- **Assignment**
Your task is to repeat exactly the lines below between the line holding "MasterServer 설정 파일에서 IP, 포트, 최대 접속자 수를 설정합니다." and the line holding "- Creative Support", inclusive, and only those.

Plain-text document sources

■ ■ ■ ■ ■

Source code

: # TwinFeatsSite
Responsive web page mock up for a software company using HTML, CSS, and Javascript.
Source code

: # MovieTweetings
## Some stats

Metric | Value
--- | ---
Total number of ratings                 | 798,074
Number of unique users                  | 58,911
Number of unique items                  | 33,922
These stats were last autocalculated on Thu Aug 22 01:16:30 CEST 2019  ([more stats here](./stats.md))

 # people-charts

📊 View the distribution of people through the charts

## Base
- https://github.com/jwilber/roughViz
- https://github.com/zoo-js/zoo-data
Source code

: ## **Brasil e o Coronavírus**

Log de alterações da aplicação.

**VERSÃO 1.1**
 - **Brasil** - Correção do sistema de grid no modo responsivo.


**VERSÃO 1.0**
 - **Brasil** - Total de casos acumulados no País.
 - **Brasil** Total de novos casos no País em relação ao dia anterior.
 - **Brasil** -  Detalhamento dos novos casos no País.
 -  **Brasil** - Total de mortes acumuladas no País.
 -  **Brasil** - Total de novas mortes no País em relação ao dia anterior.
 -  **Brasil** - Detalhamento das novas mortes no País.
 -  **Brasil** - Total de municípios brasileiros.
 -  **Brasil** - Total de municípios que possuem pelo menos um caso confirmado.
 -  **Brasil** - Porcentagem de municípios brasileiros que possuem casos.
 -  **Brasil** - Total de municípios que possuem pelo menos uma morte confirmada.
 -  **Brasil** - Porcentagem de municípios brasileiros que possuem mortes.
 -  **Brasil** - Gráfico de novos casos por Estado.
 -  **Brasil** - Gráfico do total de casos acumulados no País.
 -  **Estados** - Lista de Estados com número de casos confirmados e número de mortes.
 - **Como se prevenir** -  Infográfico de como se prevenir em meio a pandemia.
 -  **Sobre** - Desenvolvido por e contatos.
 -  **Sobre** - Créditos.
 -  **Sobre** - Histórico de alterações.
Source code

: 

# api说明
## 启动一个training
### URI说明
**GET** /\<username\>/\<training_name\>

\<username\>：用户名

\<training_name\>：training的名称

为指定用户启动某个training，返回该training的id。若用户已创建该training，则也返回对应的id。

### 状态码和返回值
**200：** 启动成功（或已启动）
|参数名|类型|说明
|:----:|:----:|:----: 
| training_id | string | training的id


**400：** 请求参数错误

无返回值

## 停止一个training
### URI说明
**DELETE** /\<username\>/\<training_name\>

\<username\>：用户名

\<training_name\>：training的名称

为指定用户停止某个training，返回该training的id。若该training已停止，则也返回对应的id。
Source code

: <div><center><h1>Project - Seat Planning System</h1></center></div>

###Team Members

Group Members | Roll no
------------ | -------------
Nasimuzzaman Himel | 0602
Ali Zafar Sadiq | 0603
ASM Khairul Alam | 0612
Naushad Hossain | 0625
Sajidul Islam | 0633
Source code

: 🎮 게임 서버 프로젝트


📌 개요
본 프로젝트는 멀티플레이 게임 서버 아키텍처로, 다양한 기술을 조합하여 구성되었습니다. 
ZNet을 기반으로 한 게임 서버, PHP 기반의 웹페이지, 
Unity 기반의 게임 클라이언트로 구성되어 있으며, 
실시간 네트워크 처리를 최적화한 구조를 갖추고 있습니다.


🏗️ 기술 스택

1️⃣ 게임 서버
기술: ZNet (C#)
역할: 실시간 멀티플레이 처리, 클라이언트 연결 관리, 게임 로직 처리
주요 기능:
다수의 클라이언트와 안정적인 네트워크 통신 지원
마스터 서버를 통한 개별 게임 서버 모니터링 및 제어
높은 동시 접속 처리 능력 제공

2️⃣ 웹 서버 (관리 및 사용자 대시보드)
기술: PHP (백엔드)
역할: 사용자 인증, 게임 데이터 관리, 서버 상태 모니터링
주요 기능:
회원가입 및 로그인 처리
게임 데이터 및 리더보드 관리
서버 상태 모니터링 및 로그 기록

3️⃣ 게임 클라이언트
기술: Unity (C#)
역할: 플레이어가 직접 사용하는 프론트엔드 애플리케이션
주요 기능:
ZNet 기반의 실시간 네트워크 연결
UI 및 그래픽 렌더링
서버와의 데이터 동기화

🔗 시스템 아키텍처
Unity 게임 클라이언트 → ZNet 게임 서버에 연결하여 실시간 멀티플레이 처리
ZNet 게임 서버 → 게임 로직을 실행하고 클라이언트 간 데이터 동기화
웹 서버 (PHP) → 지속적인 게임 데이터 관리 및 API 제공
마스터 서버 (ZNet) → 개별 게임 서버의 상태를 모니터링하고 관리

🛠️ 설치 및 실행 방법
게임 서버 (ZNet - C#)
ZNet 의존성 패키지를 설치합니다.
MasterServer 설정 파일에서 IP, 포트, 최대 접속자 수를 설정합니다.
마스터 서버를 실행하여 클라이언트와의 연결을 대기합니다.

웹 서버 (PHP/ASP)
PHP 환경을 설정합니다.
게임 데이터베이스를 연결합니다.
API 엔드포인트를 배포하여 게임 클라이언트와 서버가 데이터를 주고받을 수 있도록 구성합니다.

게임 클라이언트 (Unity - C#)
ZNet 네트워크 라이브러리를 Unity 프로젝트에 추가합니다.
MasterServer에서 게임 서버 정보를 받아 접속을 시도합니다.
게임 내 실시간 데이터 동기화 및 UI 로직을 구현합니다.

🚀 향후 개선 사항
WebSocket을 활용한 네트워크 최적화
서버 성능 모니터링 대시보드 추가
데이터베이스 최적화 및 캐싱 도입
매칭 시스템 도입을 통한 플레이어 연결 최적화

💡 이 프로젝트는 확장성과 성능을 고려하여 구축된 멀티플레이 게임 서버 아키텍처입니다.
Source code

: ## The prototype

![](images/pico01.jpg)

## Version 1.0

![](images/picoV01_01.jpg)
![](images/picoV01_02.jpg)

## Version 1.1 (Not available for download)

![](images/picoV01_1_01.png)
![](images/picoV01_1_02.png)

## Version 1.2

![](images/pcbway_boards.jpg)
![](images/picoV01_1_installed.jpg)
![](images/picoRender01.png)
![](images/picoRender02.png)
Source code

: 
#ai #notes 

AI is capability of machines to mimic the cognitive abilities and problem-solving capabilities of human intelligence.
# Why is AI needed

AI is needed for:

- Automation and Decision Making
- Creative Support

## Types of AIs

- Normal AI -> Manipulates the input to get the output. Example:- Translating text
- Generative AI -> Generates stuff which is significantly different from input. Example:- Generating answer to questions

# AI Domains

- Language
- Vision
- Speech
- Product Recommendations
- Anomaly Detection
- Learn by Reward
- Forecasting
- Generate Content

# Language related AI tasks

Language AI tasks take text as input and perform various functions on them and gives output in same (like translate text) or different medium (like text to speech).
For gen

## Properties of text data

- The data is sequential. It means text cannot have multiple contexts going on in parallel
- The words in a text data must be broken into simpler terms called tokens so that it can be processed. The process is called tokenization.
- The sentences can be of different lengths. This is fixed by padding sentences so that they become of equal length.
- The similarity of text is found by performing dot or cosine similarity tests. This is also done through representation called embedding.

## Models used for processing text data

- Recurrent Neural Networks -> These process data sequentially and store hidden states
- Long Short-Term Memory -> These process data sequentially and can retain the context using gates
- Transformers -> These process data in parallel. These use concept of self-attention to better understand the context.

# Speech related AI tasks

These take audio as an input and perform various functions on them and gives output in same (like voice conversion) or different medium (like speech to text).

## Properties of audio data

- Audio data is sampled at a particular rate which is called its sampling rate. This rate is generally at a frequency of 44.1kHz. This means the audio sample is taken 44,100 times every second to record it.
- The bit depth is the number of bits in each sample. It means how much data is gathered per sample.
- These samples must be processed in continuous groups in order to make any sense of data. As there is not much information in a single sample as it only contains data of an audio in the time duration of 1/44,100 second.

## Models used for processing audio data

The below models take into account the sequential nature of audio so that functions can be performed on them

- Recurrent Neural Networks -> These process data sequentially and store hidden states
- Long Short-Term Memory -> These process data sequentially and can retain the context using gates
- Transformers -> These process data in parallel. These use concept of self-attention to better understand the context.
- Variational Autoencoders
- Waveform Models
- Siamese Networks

■ ■ ■ ■ ■

- **Task result**
MasterServer 설정 파일에서 IP, 포트, 최대 접속자 수를 설정합니다.
마스터 서버를 실행하여 클라이언트와의 연결을 대기합니다.

웹 서버 (PHP/ASP)
PHP 환경을 설정합니다.
게임 데이터베이스를 연결합니다.
API 엔드포인트를 배포하여 게임 클라이언트와 서버가 데이터를 주고받을 수 있도록 구성합니다.

게임 클라이언트 (Unity - C#)
ZNet 네트워크 라이브러리를 Unity 프로젝트에 추가합니다.
MasterServer에서 게임 서버 정보를 받아 접속을 시도합니다.
게임 내 실시간 데이터 동기화 및 UI 로직을 구현합니다.

🚀 향후 개선 사항
WebSocket을 활용한 네트워크 최적화
서버 성능 모니터링 대시보드 추가
데이터베이스 최적화 및 캐싱 도입
매칭 시스템 도입을 통한 플레이어 연결 최적화

💡 이 프로젝트는 확장성과 성능을 고려하여 구축된 멀티플레이 게임 서버 아키텍처입니다.
Source code

: ## The prototype

![](images/pico01.jpg)

## Version 1.0

![](images/picoV01_01.jpg)
![](images/picoV01_02.jpg)

## Version 1.1 (Not available for download)

![](images/picoV01_1_01.png)
![](images/picoV01_1_02.png)

## Version 1.2

![](images/pcbway_boards.jpg)
![](images/picoV01_1_installed.jpg)
![](images/picoRender01.png)
![](images/picoRender02.png)
Source code

: 
#ai #notes 

AI is capability of machines to mimic the cognitive abilities and problem-solving capabilities of human intelligence.
# Why is AI needed

AI is needed for:

- Automation and Decision Making
- Creative Support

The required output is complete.